Durante uma semana viveu, aprendeu e filmou com o mestre espanhol, realizador de “Spirit of the Beehive” (1973) e “El Sur” (1983). O resultado materializou-se numa curta-metragem de 11 minutos, um estudo da solidão e dos espaços abandonados de uma pequena cidade da província de Ourense.
A “Comunidade Cultura e Arte” tem o prazer de estrear aqui o novo trabalho do jovem realizador português: “Tóen” (2017). Antes de partir para outra viagem cinéfila – desta vez para a Costa do Marfim – o Flávio sentou-se à conversa connosco. Falou-se de Werner Herzog, Víctor Erice, de projectos passados e projectos futuros.
Como foi trabalhar com Víctor Erice?
Foi bastante interessante, este workshop tinha pontos em comum com o que tinha feito previamente em Cuba. Também exigia a produção de um filme sob alçada do mentor, no entanto, e infelizmente, também teve algumas diferenças notórias que certamente afetaram o processo drasticamente. Por exemplo, o facto de não estarmos alojados juntos veio trazer um certo distanciamento entre os colegas mas acima de tudo com o Erice.
Dito isto, o Erice revelou-se um verdadeiro conhecedor de cinema, alguém que já refletiu imenso sobre o que é cinema e como se faz cinema, alguém interessado e apaixonado pelo que estávamos a fazer.
Há comparação possível entre Erice e Herzog?
Enquanto o Herzog fala da literatura como ponto de conhecimento obrigatório para se fazer cinema, o Erice parte da pintura.
Os teus filmes de escola foram retratos humanos, mas com o filme em Cuba e este em Espanha, começas a explorar cada vez mais os locais em que filmas. É algo que tens interesse em fazer? Na Covilhã, por exemplo, uma cidade marcada pelo êxodo fabril.
Ambas as experiências, tanto em Cuba como Espanha, levaram-me a explorar locais novos para mim, o que se refletiu sempre na forma como filmei a minha reacção a esses locais. Penso que uma pessoa é marcada também pelo local onde está como tal, quando caracterizo alguém, também existe uma necessidade de contextualizá-la espacialmente, mostrar o seu ambiente, onde vive, onde convive.
Espero que seja uma tendência que se mantenha. Quanto à Covilhã, felizmente já existem dois documentários produzidos na UBI muito competentes sobre esse mesmo tema.
Porquê os temas da solidão e a escolha de filmar um sem-abrigo em espaços abandonados?
Eu tentei fazer uma reflexão do local que estava a filmar, o homem de Toén é como se fosse uma representação humana do local atual, um reflexo do sofrimento do local, da frustração com o estado deplorável de um sítio com tanta história, de um abandono de uma história rica e complexa. Um género de um fantasma a pairar ali.
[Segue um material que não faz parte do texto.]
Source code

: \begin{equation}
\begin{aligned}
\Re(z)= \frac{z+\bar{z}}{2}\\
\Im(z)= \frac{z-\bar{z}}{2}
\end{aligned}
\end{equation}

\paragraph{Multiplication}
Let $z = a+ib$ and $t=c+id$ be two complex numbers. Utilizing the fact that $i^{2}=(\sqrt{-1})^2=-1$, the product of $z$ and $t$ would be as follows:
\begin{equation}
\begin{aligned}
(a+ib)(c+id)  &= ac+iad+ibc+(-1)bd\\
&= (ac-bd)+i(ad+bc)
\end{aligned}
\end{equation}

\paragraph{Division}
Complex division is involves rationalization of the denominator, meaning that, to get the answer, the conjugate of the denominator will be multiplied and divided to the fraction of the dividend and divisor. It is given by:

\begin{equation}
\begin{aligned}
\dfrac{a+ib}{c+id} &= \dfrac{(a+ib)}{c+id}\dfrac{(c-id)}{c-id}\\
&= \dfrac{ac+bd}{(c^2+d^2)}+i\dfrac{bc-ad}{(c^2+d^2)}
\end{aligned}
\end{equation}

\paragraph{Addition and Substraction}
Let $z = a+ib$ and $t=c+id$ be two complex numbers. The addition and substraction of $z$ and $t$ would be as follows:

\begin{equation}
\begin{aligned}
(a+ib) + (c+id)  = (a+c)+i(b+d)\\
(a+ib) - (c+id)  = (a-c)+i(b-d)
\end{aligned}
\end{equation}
Aqui tentei explorar não só o tema da solidão mas também do silêncio. Nestes workshops é interessante explorar algo novo, arriscar de alguma forma. Nos dois últimos filmes tentei fazê-lo, no entanto ambos acabaram por convergir num ponto: são filmes sem diálogos. Um retrata uma ligação tão forte entre dois irmãos que nem precisam de falar entre eles. Neste reflete-se a solidão do lugar e do homem.
Qual foi o teu processo para encontrar este filme?
Comecei por procurar locais interessantes fora de Ourense. Não tinha interesse em filmar na cidade, pois sabia que a maioria ia explorar esse local, por isso fui com um colega meu – também participante no workshop com Herzog – visitar uma série de aldeias nos arredores. As pessoas revelaram-se bastante fechadas e desconfiadas, sempre com receio de que fôssemos ladrões. Assim, abandonei o ângulo documental e procurei a ficção. Acabei por eventualmente descobrir Toén, um enorme hospital psiquiátrico abandonado.
Apesar do seu abandono ser recente, quase não havia janela intacta e a maioria das paredes estavam grafitadas. Num dos dias encontrei um grupo de homens a cortar pedaços de uma enorme estrutura de metal – que noutros tempos foi uma estufa. No dia seguinte quando lá voltei toda a estrutura tinha sido removida. Era habitual as pessoas retirarem de lá qualquer coisa que achassem de valor… eu tentei retirar um filme.